* WHAT IS EXPECTED
Find the word "בקשת" in the data. Return every line where it appears.
[RECORDS FOR THIS TASK Boundary: Start]
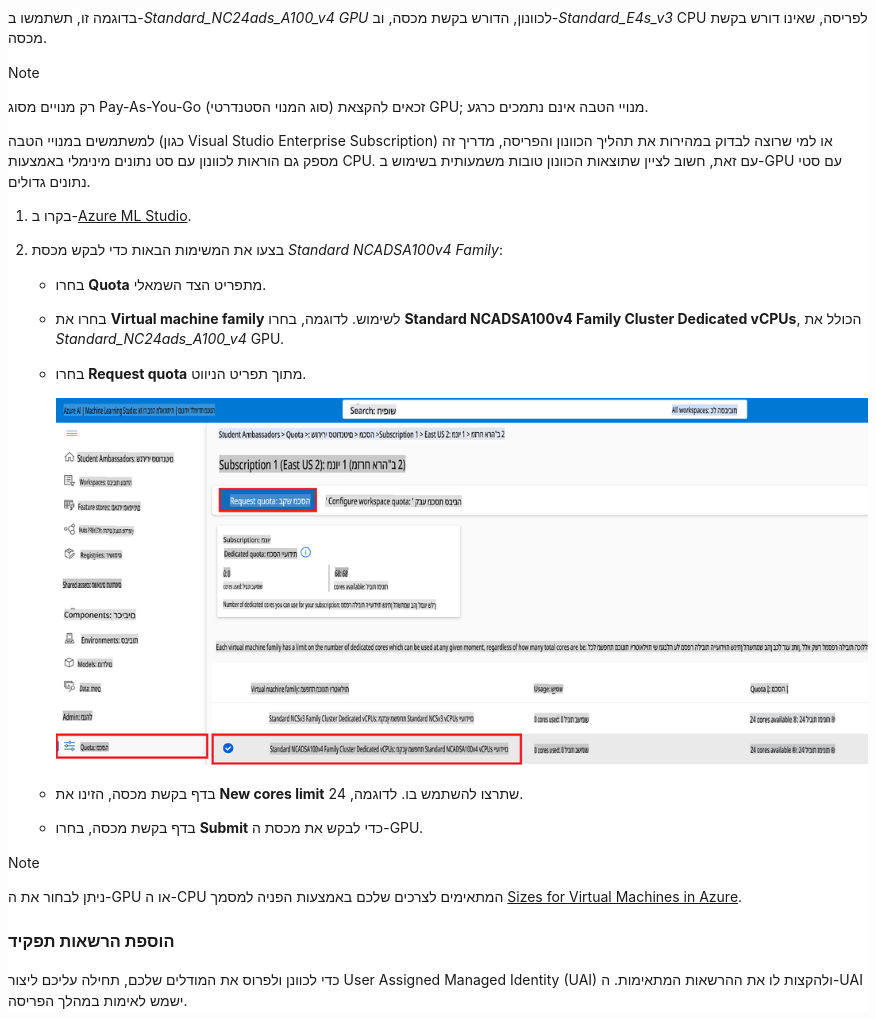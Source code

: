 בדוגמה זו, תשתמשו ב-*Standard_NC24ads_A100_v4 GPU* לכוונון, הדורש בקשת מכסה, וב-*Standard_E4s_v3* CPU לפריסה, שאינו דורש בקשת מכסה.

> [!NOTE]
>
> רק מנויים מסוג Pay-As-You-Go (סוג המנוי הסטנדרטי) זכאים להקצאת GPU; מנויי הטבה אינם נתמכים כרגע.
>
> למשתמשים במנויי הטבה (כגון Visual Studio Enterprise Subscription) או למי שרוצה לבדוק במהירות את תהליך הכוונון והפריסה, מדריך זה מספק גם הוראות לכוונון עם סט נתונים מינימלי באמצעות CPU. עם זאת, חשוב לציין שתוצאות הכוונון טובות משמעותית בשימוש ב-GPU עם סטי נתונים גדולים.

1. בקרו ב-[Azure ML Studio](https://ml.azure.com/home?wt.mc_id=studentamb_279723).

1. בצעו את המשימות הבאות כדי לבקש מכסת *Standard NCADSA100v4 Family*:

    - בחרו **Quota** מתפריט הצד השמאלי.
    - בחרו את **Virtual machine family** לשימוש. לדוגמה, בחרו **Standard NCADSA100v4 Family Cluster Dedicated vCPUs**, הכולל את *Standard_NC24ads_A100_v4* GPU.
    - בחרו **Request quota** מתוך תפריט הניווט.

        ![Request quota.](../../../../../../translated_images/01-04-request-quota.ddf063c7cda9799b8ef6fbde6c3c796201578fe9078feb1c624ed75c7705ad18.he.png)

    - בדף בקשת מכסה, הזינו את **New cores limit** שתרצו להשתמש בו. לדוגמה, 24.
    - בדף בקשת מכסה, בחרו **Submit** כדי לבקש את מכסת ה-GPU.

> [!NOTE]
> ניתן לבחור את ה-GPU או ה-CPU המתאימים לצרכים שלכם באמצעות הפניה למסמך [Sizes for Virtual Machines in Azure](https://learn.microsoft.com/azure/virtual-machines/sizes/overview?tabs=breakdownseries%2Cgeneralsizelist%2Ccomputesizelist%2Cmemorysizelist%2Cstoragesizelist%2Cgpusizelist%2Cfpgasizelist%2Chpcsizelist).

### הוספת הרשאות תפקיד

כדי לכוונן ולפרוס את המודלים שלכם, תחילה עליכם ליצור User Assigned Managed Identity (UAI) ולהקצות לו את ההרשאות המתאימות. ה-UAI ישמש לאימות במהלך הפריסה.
[RECORDS FOR THIS TASK Boundary: End]
[RECORDS FOR THIS TASK Boundary: Start]
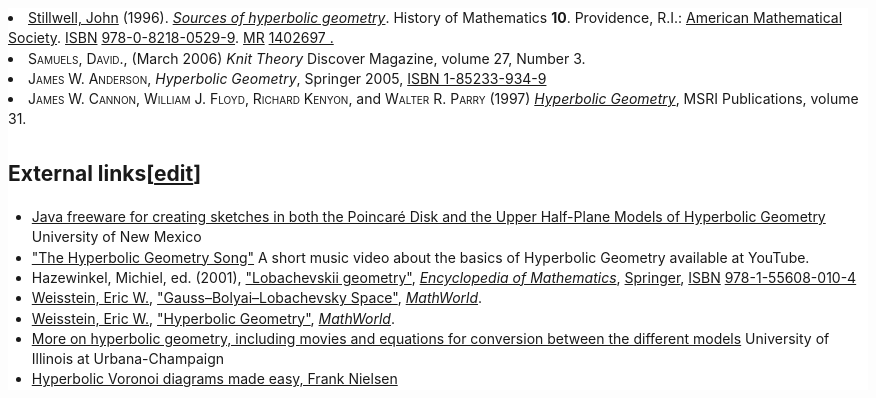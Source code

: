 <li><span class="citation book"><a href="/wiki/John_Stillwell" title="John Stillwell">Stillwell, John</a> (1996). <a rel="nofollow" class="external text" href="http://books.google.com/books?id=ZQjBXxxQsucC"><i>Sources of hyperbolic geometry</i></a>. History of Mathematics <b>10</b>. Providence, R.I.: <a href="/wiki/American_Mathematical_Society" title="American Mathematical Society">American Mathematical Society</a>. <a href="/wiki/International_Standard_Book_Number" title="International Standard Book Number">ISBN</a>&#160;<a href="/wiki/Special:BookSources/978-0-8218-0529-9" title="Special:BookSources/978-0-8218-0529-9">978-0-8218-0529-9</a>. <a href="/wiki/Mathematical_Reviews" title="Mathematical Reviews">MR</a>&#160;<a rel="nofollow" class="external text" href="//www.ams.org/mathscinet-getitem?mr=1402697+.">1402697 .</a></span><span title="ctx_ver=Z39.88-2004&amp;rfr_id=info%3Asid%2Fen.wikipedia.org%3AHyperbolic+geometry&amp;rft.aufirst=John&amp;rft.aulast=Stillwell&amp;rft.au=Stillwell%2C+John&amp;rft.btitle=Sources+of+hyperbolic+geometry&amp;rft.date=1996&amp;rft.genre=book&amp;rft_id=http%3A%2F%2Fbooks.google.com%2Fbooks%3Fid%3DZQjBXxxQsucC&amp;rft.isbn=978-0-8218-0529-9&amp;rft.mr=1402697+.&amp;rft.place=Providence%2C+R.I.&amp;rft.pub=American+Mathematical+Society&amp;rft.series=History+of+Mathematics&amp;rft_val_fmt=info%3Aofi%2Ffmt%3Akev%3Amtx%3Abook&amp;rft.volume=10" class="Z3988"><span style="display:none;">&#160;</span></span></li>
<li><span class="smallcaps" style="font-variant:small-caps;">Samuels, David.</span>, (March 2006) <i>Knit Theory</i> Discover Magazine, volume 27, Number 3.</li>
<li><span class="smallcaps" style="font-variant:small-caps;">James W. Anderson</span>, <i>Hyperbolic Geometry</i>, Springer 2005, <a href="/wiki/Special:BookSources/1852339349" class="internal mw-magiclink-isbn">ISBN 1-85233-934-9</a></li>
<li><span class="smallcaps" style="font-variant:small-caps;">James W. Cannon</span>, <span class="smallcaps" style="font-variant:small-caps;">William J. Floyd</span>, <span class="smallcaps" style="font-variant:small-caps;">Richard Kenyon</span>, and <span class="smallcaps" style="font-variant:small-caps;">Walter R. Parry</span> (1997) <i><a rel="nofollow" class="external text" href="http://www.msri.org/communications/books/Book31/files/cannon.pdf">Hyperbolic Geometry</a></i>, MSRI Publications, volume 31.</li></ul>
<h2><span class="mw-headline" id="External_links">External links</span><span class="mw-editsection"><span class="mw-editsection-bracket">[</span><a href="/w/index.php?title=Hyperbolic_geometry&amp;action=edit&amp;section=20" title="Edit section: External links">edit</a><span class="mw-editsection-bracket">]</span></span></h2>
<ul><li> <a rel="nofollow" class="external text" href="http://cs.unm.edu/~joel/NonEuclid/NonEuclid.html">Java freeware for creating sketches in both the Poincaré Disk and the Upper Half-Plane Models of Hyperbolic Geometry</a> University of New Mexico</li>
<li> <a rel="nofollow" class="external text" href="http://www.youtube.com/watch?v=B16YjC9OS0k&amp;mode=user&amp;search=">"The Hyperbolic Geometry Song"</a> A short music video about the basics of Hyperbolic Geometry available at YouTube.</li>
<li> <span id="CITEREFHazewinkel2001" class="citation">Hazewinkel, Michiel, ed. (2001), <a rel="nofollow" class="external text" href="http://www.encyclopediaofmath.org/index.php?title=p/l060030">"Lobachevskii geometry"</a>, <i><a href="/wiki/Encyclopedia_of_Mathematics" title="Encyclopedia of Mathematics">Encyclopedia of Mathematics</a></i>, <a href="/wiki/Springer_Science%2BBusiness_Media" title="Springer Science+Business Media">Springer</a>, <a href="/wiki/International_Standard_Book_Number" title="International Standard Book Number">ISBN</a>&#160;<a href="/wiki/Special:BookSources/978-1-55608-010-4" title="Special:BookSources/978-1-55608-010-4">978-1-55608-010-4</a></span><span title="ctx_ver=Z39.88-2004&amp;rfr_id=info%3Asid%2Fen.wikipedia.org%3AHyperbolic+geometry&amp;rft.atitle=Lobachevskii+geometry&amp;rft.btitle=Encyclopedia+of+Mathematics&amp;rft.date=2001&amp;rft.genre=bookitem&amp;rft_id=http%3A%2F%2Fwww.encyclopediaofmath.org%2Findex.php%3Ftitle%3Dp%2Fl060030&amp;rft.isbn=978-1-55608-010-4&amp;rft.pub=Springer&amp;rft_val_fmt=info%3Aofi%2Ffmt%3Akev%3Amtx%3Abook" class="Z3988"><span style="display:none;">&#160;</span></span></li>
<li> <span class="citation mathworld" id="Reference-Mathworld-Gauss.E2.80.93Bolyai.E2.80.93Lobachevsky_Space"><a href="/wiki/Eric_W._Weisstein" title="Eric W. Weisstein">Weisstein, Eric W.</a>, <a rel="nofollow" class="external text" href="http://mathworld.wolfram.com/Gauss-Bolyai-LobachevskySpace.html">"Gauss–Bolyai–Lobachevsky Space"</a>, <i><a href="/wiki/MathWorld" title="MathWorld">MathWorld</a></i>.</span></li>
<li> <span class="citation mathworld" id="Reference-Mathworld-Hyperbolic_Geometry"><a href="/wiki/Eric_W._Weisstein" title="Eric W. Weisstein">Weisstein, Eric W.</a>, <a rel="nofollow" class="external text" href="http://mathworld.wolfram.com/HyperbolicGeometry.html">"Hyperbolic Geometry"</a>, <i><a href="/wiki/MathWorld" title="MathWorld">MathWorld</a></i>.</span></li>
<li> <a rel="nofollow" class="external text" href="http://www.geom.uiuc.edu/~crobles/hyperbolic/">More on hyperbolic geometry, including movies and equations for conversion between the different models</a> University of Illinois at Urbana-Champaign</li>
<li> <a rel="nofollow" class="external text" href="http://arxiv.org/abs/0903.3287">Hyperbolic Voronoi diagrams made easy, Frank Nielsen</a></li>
[RECORDS FOR THIS TASK Boundary: End]
* TASK SOLUTION
: בדוגמה זו, תשתמשו ב-*Standard_NC24ads_A100_v4 GPU* לכוונון, הדורש בקשת מכסה, וב-*Standard_E4s_v3* CPU לפריסה, שאינו דורש בקשת מכסה.
    - בדף בקשת מכסה, הזינו את **New cores limit** שתרצו להשתמש בו. לדוגמה, 24.
    - בדף בקשת מכסה, בחרו **Submit** כדי לבקש את מכסת ה-GPU.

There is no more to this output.